I grew up hearing silly stories about "the Lamanites" and "the war in heaven", and even at age 5 I found these tales far-fetched.

God made me (and those like me) an unbeliever. By studying mathematics and philosophy, I (and those like me) worship Him.

(that second paragraph is me paraphrasing ibn-Rusd... I haven't worshipped long enough to be able to crank stuff like that out on my own steam)

Barbs said...

I'm from D.C. but have lived here for eight years and I still haven't adjusted to the divisions that exist among different Faiths in M'boro. Most of the time, I don't even recognize my Jesus in the Bible Belt. We're called to love one another but, especially recently, all I see is anger. Heartbreaking.

Rabbi Rami said...

Great comments, thanks. Let me say that I love living here. I've lived on the east and west coasts, and never ran into serious Bible believers on either one. I love these kind of discussions. Most are nicer and wiser than this, but I don't write about them.

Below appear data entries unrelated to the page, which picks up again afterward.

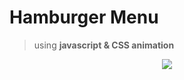 # Hamburger Menu
> using **javascript & CSS animation**

<p align="center">
  <img src="img.gif">
</p>
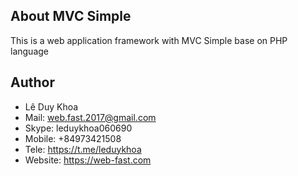 

## About MVC Simple

This is a web application framework with MVC Simple base on PHP language

## Author
*  Lê Duy Khoa
*  Mail: web.fast.2017@gmail.com
*  Skype: leduykhoa060690
*  Mobile: +84973421508
*  Tele: https://t.me/leduykhoa
*  Website: https://web-fast.com
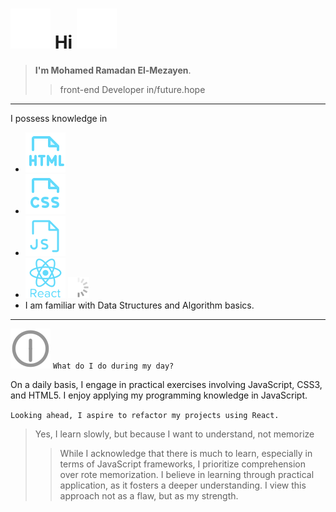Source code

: # ![Alt text](./1.svg) Hi ![Alt text](./1.svg)
>
>**I'm Mohamed Ramadan El-Mezayen**.
>
>>front-end Developer in/future.hope
---

I possess knowledge in

- ![Alt text](./html.svg)
- ![Alt text](./css.svg)
- ![Alt text](./js.svg)
- ![Alt text](./react.svg) ![Alt text](./load.svg)
-  I am familiar with Data Structures and Algorithm basics.
---

![Alt text](./time.svg) ``What do I do during my day?``

On a daily basis, I engage in practical exercises involving JavaScript, CSS3, and HTML5.
I enjoy applying my programming knowledge in JavaScript.

``Looking ahead, I aspire to refactor my projects using React.``

>Yes, I learn slowly, but because I want to understand, not memorize
>
>>While I acknowledge that there is much to learn, especially in terms of JavaScript frameworks, I prioritize comprehension over rote memorization. I believe in learning through practical application, as it fosters a deeper understanding. I view this approach not as a flaw, but as my strength.
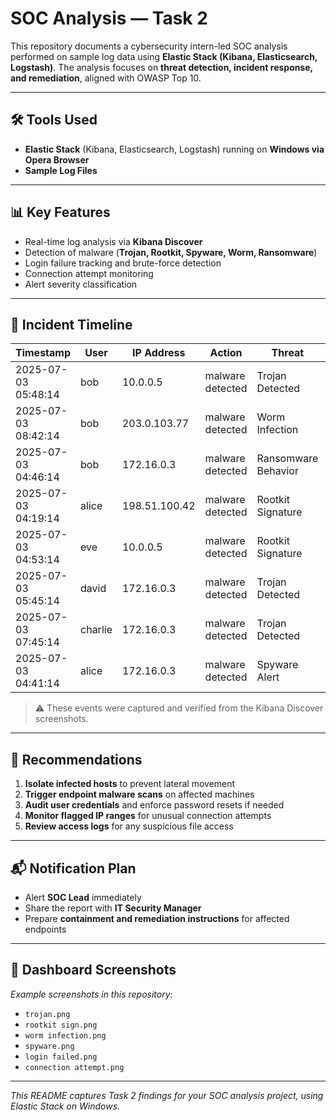# SOC Analysis — Task 2

This repository documents a cybersecurity intern-led SOC analysis performed on sample log data using **Elastic Stack (Kibana, Elasticsearch, Logstash)**. The analysis focuses on **threat detection, incident response, and remediation**, aligned with OWASP Top 10.

---

## 🛠️ Tools Used
- **Elastic Stack** (Kibana, Elasticsearch, Logstash) running on **Windows via Opera Browser**  
- **Sample Log Files**  

---

## 📊 Key Features
- Real-time log analysis via **Kibana Discover**  
- Detection of malware (**Trojan, Rootkit, Spyware, Worm, Ransomware**)  
- Login failure tracking and brute-force detection  
- Connection attempt monitoring  
- Alert severity classification  

---

## 📅 Incident Timeline

| Timestamp       | User    | IP Address     | Action           | Threat                  | Severity |
|-----------------|---------|---------------|-----------------|------------------------|----------|
| 2025-07-03 05:48:14 | bob     | 10.0.0.5      | malware detected | Trojan Detected         | High     |
| 2025-07-03 08:42:14 | bob     | 203.0.103.77  | malware detected | Worm Infection          | High     |
| 2025-07-03 04:46:14 | bob     | 172.16.0.3    | malware detected | Ransomware Behavior     | High     |
| 2025-07-03 04:19:14 | alice   | 198.51.100.42 | malware detected | Rootkit Signature       | High     |
| 2025-07-03 04:53:14 | eve     | 10.0.0.5      | malware detected | Rootkit Signature       | High     |
| 2025-07-03 05:45:14 | david   | 172.16.0.3    | malware detected | Trojan Detected         | High     |
| 2025-07-03 07:45:14 | charlie | 172.16.0.3    | malware detected | Trojan Detected         | High     |
| 2025-07-03 04:41:14 | alice   | 172.16.0.3    | malware detected | Spyware Alert           | Medium   |

> ⚠️ These events were captured and verified from the Kibana Discover screenshots.

---

## 🧠 Recommendations
1. **Isolate infected hosts** to prevent lateral movement  
2. **Trigger endpoint malware scans** on affected machines  
3. **Audit user credentials** and enforce password resets if needed  
4. **Monitor flagged IP ranges** for unusual connection attempts  
5. **Review access logs** for any suspicious file access  

---

## 📬 Notification Plan
- Alert **SOC Lead** immediately  
- Share the report with **IT Security Manager**  
- Prepare **containment and remediation instructions** for affected endpoints  

---

## 📸 Dashboard Screenshots

*Example screenshots in this repository:*  
- `trojan.png`  
- `rootkit sign.png`  
- `worm infection.png`  
- `spyware.png`  
- `login failed.png`  
- `connection attempt.png`  

---

*This README captures Task 2 findings for your SOC analysis project, using Elastic Stack on Windows.*
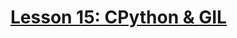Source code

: # [Lesson 15: CPython & GIL](https://colab.research.google.com/drive/12KUiHIB8m-VdEL15HmCv7ex7Quk0zYt2?usp=sharing)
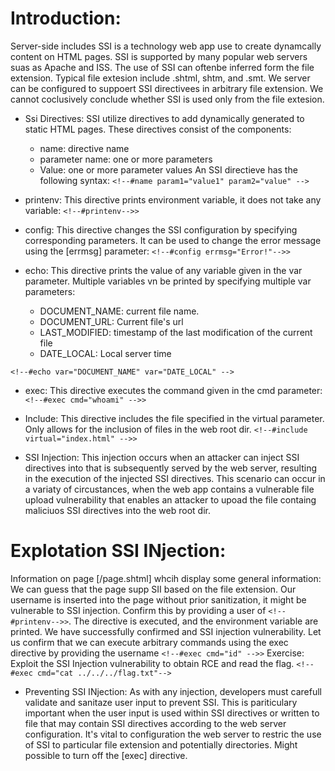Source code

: # Introduction:
Server-side includes SSI is a technology web app use to create dynamcally content on HTML pages. SSI is supported by many popular web servers suas as Apache and ISS.
The use of SSI can oftenbe inferred form the file extension. Typical file extesion include .shtml, shtm, and .smt. We server can be configured
to suppoert SSI directivees in arbitrary file extension. We cannot coclusively conclude whether SSI is used only from the file extesion.

- Ssi Directives:
SSI utilize directives to add dynamically generated to static HTML pages. These directives consist of the components:
    - name: directive name
    - parameter name: one or more parameters
    - Value: one or more parameter values
An SSI directieve has the following syntax:
`<!--#name param1="value1" param2="value" --> `

- printenv:
This directive prints environment variable, it does not take any variable:
`<!--#printenv-->>`
- config:
This directive changes the SSI configuration by specifying corresponding parameters. It can be used to change the error message using the [errmsg] parameter:
`<!--#config errmsg="Error!"-->>`
- echo:
This directive prints the value of any variable given in the var parameter. Multiple variables vn be printed by specifying multiple var parameters:
    - DOCUMENT_NAME: current file name.
    - DOCUMENT_URL: Current file's url
    - LAST_MODIFIED: timestamp of the last modification of the current file
    - DATE_LOCAL: Local server time

`<!--#echo var="DOCUMENT_NAME" var="DATE_LOCAL" -->`

- exec:
This directive executes the command given in the cmd parameter:
`<!--#exec cmd="whoami" -->>`

- Include:
This directive includes the file specified in the virtual parameter. Only allows for the inclusion of files in the web root dir.
`<!--#include virtual="index.html" -->>`

- SSI Injection:
This injection occurs when an attacker can inject SSI directives into that is subsequently served by the web server, resulting in the execution of the injected SSI directives.
This scenario can occur in a variaty of circustances, when the web app contains a vulnerable file upload vulnerability that enables an attacker to upoad the file containg maliciuos
SSI directives into the web root dir.

# Explotation SSI INjection:
Information on page [/page.shtml] whcih display some general information:
We can guess that the page supp SII based on the file extension. Our username is inserted into the page without prior sanitization, it might be
vulnerable to SSI injection. Confirm this by providing a user of `<!--#printenv-->>`.
The directive is executed, and the environment variable are printed. We have successfully confirmed and SSI injection vulnerability. Let us confirm that we can execute arbitrary commands
using the exec directive by providing the username `<!--#exec cmd="id" -->>`
Exercise: Exploit the SSI Injection vulnerability to obtain RCE and read the flag.
`<!--#exec cmd="cat ../../../flag.txt"-->`

- Preventing SSI INjection:
As with any injection, developers must carefull validate and sanitaze user input to prevent SSI. This is pariticulary important when the user input is used within SSI directives or written
to file that may contain SSI directives according to the web server configuration. It's vital to configuration the web server to restric the use of SSI to particular  file extension and potentially
directories.
Might possible to turn off the [exec] directive.
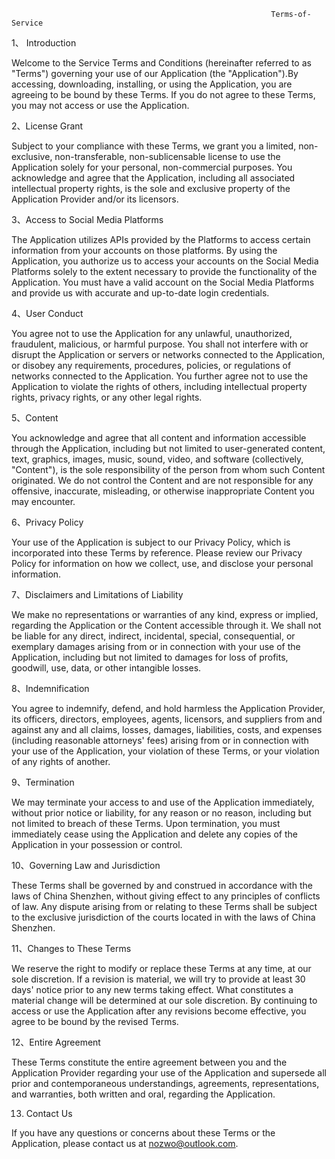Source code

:                                                               Terms-of-Service

1、 Introduction

Welcome to the Service Terms and Conditions (hereinafter referred to as "Terms") governing your use of our Application (the "Application").By accessing, downloading, installing, or using the Application, you are agreeing to be bound by these Terms. If you do not agree to these Terms, you may not access or use the Application.

2、License Grant

Subject to your compliance with these Terms, we grant you a limited, non-exclusive, non-transferable, non-sublicensable license to use the Application solely for your personal, non-commercial purposes. You acknowledge and agree that the Application, including all associated intellectual property rights, is the sole and exclusive property of the Application Provider and/or its licensors.

3、Access to Social Media Platforms

The Application utilizes APIs provided by the Platforms to access certain information from your accounts on those platforms. By using the Application, you authorize us to access your accounts on the Social Media Platforms solely to the extent necessary to provide the functionality of the Application. You must have a valid account on the Social Media Platforms and provide us with accurate and up-to-date login credentials.

4、User Conduct

You agree not to use the Application for any unlawful, unauthorized, fraudulent, malicious, or harmful purpose. You shall not interfere with or disrupt the Application or servers or networks connected to the Application, or disobey any requirements, procedures, policies, or regulations of networks connected to the Application. You further agree not to use the Application to violate the rights of others, including intellectual property rights, privacy rights, or any other legal rights.

5、Content

You acknowledge and agree that all content and information accessible through the Application, including but not limited to user-generated content, text, graphics, images, music, sound, video, and software (collectively, "Content"), is the sole responsibility of the person from whom such Content originated. We do not control the Content and are not responsible for any offensive, inaccurate, misleading, or otherwise inappropriate Content you may encounter.

6、Privacy Policy

Your use of the Application is subject to our Privacy Policy, which is incorporated into these Terms by reference. Please review our Privacy Policy for information on how we collect, use, and disclose your personal information.

7、Disclaimers and Limitations of Liability

We make no representations or warranties of any kind, express or implied, regarding the Application or the Content accessible through it. We shall not be liable for any direct, indirect, incidental, special, consequential, or exemplary damages arising from or in connection with your use of the Application, including but not limited to damages for loss of profits, goodwill, use, data, or other intangible losses.

8、Indemnification

You agree to indemnify, defend, and hold harmless the Application Provider, its officers, directors, employees, agents, licensors, and suppliers from and against any and all claims, losses, damages, liabilities, costs, and expenses (including reasonable attorneys' fees) arising from or in connection with your use of the Application, your violation of these Terms, or your violation of any rights of another.

9、Termination

We may terminate your access to and use of the Application immediately, without prior notice or liability, for any reason or no reason, including but not limited to breach of these Terms. Upon termination, you must immediately cease using the Application and delete any copies of the Application in your possession or control.

10、Governing Law and Jurisdiction

These Terms shall be governed by and construed in accordance with the laws of China Shenzhen, without giving effect to any principles of conflicts of law. Any dispute arising from or relating to these Terms shall be subject to the exclusive jurisdiction of the courts located in with the laws of China Shenzhen.

11、Changes to These Terms

We reserve the right to modify or replace these Terms at any time, at our sole discretion. If a revision is material, we will try to provide at least 30 days' notice prior to any new terms taking effect. What constitutes a material change will be determined at our sole discretion. By continuing to access or use the Application after any revisions become effective, you agree to be bound by the revised Terms.

12、Entire Agreement

These Terms constitute the entire agreement between you and the Application Provider regarding your use of the Application and supersede all prior and contemporaneous understandings, agreements, representations, and warranties, both written and oral, regarding the Application.

13. Contact Us

If you have any questions or concerns about these Terms or the Application, please contact us at nozwo@outlook.com.
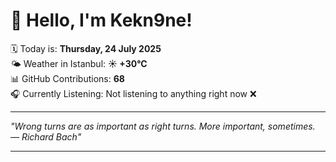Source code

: # 👋 Hello, I'm Kekn9ne!

🗓️ Today is: **Thursday, 24 July 2025**  
🌤️ Weather in Istanbul: **☀️   +30°C**  
📊 GitHub Contributions: **68**  
🎧 Currently Listening: Not listening to anything right now ❌

---

_"Wrong turns are as important as right turns. More important, sometimes. — *Richard Bach*"_

---
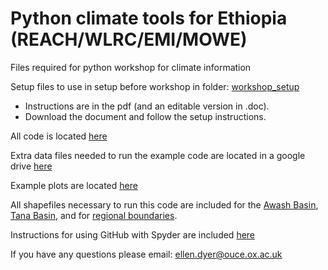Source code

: # Python climate tools for Ethiopia (REACH/WLRC/EMI/MOWE)

Files required for python workshop for climate information

Setup files to use in setup before workshop in folder: [workshop_setup](https://github.com/Adaptive-climate-information-tools/collaborative_python/workshop_setup)

- Instructions are in the pdf (and an editable version in .doc). 
- Download the document and follow the setup instructions.

All code is located [here](https://github.com/Adaptive-climate-information-tools/collaborative_python/tree/4fd6847bbafe03cd581c65766dd36a495aa6c6f0/code)

Extra data files needed to run the example code are located in a google drive [here](https://drive.google.com/drive/folders/142f27xonWnUYldLK4wD464to7n0I_8SA?usp=sharing)

Example plots are located [here](https://github.com/Adaptive-climate-information-tools/collaborative_python/plots)

All shapefiles necessary to run this code are included for the [Awash Basin](https://github.com/Adaptive-climate-information-tools/collaborative_python/Awash), [Tana Basin](https://github.com/Adaptive-climate-information-tools/collaborative_python/LakeTana_WGS), and for [regional boundaries](https://github.com/Adaptive-climate-information-tools/collaborative_python/afr_g2014_2013_0).

Instructions for using GitHub with Spyder are included [here](https://github.com/Adaptive-climate-information-tools/collaborative_python/Nov2022_workshop_files/workshop_github.docx)

If you have any questions please email: ellen.dyer@ouce.ox.ac.uk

I walked into City Cafe with a film crew for breakfast one morning and a booth of pastors (is that the right phrase? Is it like a gaggle of geese?) recognized me and started talking. We got it all on tape. Someday it will make into onto www.holyrascals.com/.

Love to you all.

Barry said...

I'll never forgive Ronald Reagan for closing the mental hospitals. Now all these people are wandering the streets harassing the public instead of being treated for their mental disorders.

Deb said...

Please tell me this did not really happen.

Buttercup said...

Having lived in Nashville I knowthis really happened. I'm waiting for a Mayan to knock on my door. Being I'm in New York now it could be any day.

Mike Smoot said...

Whether it actually happened or is simply a case of literary license, it is a fine example of religious stepford wives. In any situation, real or otherwise, these people are scary.